- _What to produce_:
Could you copy the records below exactly, leaving out any pictures?

- _Records from a collection_:
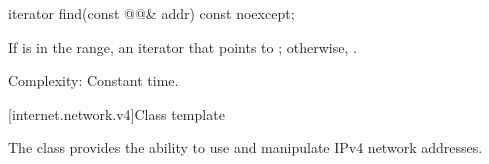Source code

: \begin{itemdecl}
iterator find(const @@& addr) const noexcept;
\end{itemdecl}

\begin{itemdescr}
\pnum
\returns If  is in the range, an iterator that points to ; otherwise, .

\pnum
Complexity: Constant time.
\end{itemdescr}



%
[internet.network.v4]{Class template }

\pnum
The class  provides the ability to use and manipulate IPv4 network addresses.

- _Result for this exercise_:
Source code

: \begin{itemdecl}
iterator find(const @@& addr) const noexcept;
\end{itemdecl}

\begin{itemdescr}
\pnum
\returns If  is in the range, an iterator that points to ; otherwise, .

\pnum
Complexity: Constant time.
\end{itemdescr}



%
[internet.network.v4]{Class template }

\pnum
The class  provides the ability to use and manipulate IPv4 network addresses.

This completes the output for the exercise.